In June I took part in the annual count of nightjars at Wishmoor Bottom, near Camberley, Surrey. I did see a nightjar, also woodcock, tree pipit, stonechat, whitethroat and others.
Also in June, in the North York Moors, I saw my only redstarts and tree sparrows of the year. In August there was a peregrine still perching on the side of Derby cathedral, having nested there. I also saw a peregrine in April on Alport Castles, the Derbyshire landslip, and in July a youngster clinging to the side of the sheer chalk Swyre Head on the south Dorset coast.

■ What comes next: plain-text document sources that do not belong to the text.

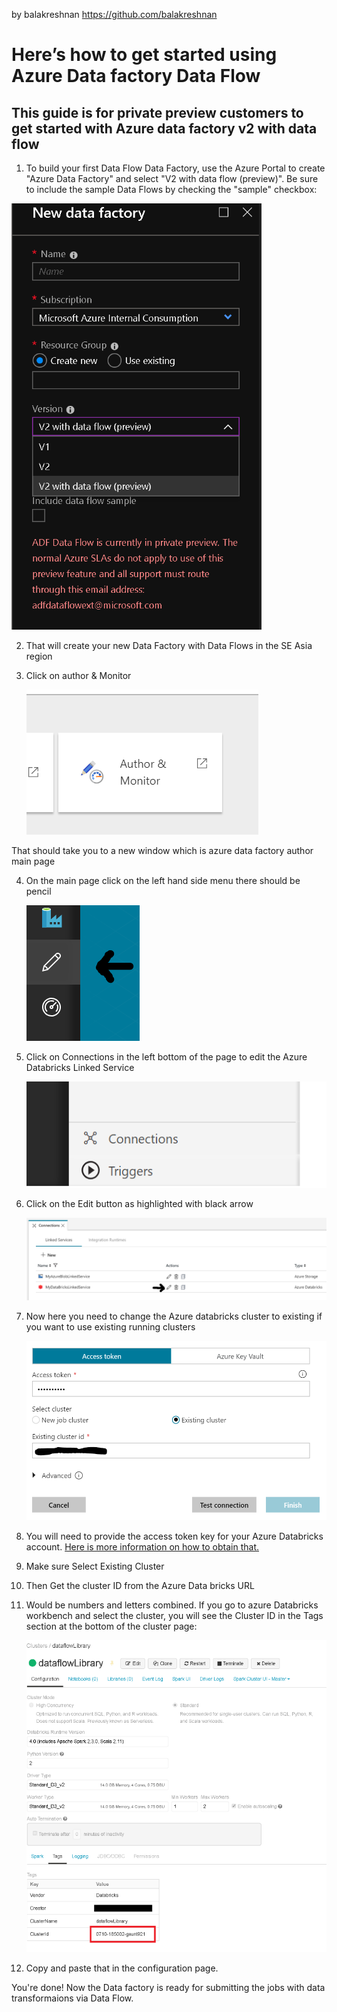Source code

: by balakreshnan <https://github.com/balakreshnan>

Here’s how to get started using Azure Data factory Data Flow
============================================================

This guide is for private preview customers to get started with Azure data factory v2 with data flow
----------------------------------------------------------------------------------------------------

1. To build your first Data Flow Data Factory, use the Azure Portal to create "Azure Data Factory" and select "V2 with data flow (preview)". Be sure to include the sample Data Flows by checking the "sample" checkbox:

<img src="images/portal.png" width="400">

2. That will create your new Data Factory with Data Flows in the SE Asia region

3. Click on author & Monitor

    ![](media/09b0f0e02aaede3d38acf46a6dcb8644.png)

That should take you to a new window which is azure data factory author main page

4. On the main page click on the left hand side menu there should be pencil

    ![](media/f3a2eff81e3af2a1775407d2c410b71f.png)

5. Click on Connections in the left bottom of the page to edit the Azure Databricks Linked Service

    ![](media/d242a4c1928463417119ab08248e1e37.png)

6. Click on the Edit button as highlighted with black arrow

    ![](media/af068303e7906e297c666307bf12d39b.png)

7. Now here you need to change the Azure databricks cluster to existing if you
    want to use existing running clusters

    ![](media/adb1.png)

8. You will need to provide the access token key for your Azure Databricks account. [Here is more information on how to obtain that.](https://docs.databricks.com/api/latest/authentication.html#generate-token)

9. Make sure Select Existing Cluster

10. Then Get the cluster ID from the Azure Data bricks URL

11. Would be numbers and letters combined. If you go to azure Databricks
    workbench and select the cluster, you will see the Cluster ID in the Tags
    section at the bottom of the cluster page:

    ![](media/c6511f8763cfc590a0e2262cdc960442.png)

12. Copy and paste that in the configuration page.

You're done! Now the Data factory is ready for submitting the jobs with data transformaions via Data Flow.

Also in August, on a walk from Faversham to Sittingbourne, Kent, I saw black-tailed godwit and shoveler on Oare Marshes, and greenshank on Milton Creek.
I had four visits to the RSPB’s Otmoor, which is always a joy. On 27 February my sightings included white-fronted goose, redpoll and golden plover. On 4 June, there were little stint, little-ringed plover and dunlin. On 23 June I saw my first-ever hobby and heard my first-ever grasshopper warblers, as well as turtle dove and drumming snipe. On 30 December there were flocks of lapwing and golden plover and I waited hopefully for the starlings to come in to roost. They didn’t, but like Mrs Aldwinkle in Those Barren Leaves, we dared not tear ourselves away lest the apocalpytic event should occur (I owe that point to my partner Chris).
And so to my Super Saturday, 12 May. I joined Mark Avery at 8am at Stanwick Lake, Northamptonshire, on a lovely clear morning. I saw or heard 44 species (he had more of course), and the firsts for me were Cetti’s warbler, lesser whitethroat and garganey. But I doubt I’d have identified so many on my own. It was a memorable walk.
I paid a visit to a friend and was heading for home in the afternoon, when I thought I’d swing round via Bledlow, as I’d read on the Buckinghamshire Birding blog that a nightingale had been singing in a bush near Bledlow for some days. I didn’t really expect to hear him, at 5 pm next to a busy steam-railway, but I following the footpath to the railway line then took a path along the edge of the field to the bosky corner. Shortly after I arrived he began singing, and then presented himself at the top of the bush. A rare treat indeed. (I had had no success on 30 April and 5 May surveying a square for the British Trust for Ornithology, where nightingales had been seen in the past.)
But I’ll end at home in Turville, where I get much pleasure year round from wandering up the hill and through the woods, watching and listening to the red kites and buzzards, ravens, rooks and jackdaws, the scolding nuthatches and robins, with the bonus of chiffchaffs and blackcaps in spring time. There’s always plenty about.